This is Part 2 of a five-part article series, with new parts published each Thursday. You can download the complete article from the Revolution Analytics website.
Critical Mass and Going Viral
R was created in 1993 by Ross Ihaka and Robert Gentleman at the University of Aukland in New Zealand. It’s called R for the simple reason that both of its creators have first names beginning with the letter “R.” Some believe that R’s single-letter name represents a sort of homage to the S language, since R is an open-source descendent of S and much of the code written for S runs unaltered in R. The S language was developed by a Bell Labs team that included John Chambers, for which he won the prestigious ACM Software System award in 1998.
Ihaka and Gentleman had set out create a language that would make it easier for them to teach their introductory data analysis courses. But news of the new language spread quickly, and in 1995 they were convinced to make the R source code available under the terms of the Free Software Foundation's GNU General Public License. Their decision to share R freely was a seminal moment in the annals of analytic software development.

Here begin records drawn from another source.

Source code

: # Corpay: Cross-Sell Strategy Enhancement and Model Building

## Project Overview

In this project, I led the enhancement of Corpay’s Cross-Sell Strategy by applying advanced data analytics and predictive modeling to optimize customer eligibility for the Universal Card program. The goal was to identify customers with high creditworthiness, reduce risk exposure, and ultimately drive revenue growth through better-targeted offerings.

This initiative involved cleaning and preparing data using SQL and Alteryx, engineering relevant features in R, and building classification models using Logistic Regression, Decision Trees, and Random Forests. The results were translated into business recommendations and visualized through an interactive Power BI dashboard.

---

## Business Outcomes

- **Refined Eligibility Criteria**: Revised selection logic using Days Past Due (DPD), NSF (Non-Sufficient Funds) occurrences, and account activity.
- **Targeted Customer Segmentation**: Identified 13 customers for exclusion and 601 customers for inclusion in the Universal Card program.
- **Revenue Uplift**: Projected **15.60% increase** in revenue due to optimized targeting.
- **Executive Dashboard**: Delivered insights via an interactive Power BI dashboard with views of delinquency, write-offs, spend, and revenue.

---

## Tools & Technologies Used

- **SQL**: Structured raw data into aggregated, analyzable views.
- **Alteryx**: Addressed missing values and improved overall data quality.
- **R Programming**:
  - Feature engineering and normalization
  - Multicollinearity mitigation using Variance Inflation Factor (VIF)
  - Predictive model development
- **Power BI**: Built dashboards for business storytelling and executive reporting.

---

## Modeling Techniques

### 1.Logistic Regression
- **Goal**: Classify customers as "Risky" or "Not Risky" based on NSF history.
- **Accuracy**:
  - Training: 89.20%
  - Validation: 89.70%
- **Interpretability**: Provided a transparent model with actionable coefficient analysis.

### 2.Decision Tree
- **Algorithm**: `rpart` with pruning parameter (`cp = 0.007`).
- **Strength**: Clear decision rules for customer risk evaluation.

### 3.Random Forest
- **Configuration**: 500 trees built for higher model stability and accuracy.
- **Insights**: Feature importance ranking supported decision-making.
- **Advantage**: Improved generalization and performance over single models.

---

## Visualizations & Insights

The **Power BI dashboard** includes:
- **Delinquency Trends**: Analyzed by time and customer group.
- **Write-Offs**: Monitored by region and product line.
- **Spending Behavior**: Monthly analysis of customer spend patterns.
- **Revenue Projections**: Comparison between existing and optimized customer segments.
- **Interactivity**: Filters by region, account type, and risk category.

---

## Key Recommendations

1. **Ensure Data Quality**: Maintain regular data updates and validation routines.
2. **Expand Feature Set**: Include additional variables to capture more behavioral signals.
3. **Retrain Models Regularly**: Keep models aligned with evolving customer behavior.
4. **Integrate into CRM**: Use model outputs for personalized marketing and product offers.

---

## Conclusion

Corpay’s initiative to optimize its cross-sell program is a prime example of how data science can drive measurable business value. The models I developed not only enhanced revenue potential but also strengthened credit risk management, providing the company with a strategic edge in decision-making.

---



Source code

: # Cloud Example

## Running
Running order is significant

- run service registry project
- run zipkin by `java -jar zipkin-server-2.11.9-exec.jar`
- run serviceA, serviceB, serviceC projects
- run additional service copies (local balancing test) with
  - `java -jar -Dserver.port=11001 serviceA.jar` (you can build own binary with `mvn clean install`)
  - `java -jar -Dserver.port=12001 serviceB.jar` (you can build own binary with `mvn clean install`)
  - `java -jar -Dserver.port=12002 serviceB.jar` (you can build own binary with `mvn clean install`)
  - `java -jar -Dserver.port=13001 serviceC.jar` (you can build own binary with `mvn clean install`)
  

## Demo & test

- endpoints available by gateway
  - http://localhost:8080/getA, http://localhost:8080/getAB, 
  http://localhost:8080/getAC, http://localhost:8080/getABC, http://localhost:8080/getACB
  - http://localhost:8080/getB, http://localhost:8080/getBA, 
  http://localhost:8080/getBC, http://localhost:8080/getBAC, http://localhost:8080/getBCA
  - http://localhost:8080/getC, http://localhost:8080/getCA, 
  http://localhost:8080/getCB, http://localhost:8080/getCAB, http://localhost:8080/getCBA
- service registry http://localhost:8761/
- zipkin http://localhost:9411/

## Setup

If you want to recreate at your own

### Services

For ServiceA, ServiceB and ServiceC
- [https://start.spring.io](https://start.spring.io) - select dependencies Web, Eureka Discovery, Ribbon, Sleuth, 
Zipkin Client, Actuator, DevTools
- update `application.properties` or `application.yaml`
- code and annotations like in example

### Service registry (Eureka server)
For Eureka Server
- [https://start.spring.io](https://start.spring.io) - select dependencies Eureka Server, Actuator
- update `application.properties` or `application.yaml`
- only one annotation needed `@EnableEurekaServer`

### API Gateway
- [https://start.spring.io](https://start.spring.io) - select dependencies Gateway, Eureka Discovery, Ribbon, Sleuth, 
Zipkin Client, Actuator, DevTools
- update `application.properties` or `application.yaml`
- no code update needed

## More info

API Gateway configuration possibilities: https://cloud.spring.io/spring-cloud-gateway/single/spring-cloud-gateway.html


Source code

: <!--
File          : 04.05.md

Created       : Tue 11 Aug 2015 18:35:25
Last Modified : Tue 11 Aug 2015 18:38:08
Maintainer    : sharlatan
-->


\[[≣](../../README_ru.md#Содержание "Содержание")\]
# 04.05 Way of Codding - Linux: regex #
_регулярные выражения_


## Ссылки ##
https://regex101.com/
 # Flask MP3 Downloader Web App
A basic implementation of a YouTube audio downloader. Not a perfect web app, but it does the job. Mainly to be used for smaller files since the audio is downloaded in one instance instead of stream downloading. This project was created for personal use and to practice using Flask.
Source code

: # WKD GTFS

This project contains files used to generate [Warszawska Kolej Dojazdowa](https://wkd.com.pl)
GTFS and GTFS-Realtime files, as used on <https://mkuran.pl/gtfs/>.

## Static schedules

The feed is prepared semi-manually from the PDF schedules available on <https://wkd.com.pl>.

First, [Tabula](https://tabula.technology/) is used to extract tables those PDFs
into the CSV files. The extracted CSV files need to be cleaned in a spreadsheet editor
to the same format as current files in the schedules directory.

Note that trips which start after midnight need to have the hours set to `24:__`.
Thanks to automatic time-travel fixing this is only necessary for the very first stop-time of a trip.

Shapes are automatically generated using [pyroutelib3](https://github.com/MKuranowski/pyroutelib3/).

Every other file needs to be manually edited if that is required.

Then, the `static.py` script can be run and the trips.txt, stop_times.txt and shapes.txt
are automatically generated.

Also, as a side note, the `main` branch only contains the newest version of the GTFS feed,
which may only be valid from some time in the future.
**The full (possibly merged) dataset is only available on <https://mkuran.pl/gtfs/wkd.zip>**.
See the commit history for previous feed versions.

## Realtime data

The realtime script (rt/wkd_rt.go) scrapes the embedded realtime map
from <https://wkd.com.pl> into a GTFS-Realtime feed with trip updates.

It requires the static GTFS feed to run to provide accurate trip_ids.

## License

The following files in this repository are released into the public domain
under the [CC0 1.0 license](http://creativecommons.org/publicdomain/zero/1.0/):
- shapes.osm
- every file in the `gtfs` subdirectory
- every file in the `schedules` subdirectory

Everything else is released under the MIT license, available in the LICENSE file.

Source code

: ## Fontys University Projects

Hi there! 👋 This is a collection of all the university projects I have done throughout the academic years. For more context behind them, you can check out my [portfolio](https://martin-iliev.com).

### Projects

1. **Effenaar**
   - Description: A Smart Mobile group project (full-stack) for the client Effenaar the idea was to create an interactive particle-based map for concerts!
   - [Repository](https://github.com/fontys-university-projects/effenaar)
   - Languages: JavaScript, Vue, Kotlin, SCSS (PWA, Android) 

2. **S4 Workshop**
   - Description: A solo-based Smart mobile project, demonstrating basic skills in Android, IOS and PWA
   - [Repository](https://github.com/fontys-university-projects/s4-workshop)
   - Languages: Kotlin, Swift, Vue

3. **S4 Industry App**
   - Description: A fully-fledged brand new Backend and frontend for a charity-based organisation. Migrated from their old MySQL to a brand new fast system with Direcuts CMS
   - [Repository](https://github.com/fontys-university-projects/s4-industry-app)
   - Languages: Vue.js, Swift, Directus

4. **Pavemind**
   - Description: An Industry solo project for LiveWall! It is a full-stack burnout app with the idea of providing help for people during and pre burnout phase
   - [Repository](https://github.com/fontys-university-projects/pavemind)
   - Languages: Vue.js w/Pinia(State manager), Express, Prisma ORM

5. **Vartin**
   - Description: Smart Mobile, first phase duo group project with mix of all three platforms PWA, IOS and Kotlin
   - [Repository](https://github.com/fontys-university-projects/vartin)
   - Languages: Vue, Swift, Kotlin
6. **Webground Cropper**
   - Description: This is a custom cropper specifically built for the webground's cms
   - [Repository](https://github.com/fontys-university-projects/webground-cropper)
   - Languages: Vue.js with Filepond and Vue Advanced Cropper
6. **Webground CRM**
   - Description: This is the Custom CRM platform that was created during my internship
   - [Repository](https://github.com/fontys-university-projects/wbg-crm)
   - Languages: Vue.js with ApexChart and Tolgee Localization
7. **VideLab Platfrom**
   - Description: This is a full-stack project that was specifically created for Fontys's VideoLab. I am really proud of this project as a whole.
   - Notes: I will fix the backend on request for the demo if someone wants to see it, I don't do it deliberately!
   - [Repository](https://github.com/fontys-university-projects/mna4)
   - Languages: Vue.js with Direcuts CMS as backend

As interest in R surged, a core group of dedicated volunteers coalesced around the project. This core group of leading statisticians and computer scientists from around the world is now the project’s official leadership team. They are the guardians of the R language, and oversee changes and implementations of new features to the R source code on a six-month cycle. They also provide guidance, support and advice to R users through a very active mailing list.
“R got lucky because the core group is an extremely talented collection of statisticians who have a great vision and who really think about what they’re doing,” says Abhijit Dasgupta, a consulting biostatistician at the National Institutes of Health. “It also built up a very active user community around this core group. As a result, the customer support for R through various online forums is amazingly good. That’s one of the truly great benefits of R – it has a fantastic user community that keeps growing. It’s infectious.”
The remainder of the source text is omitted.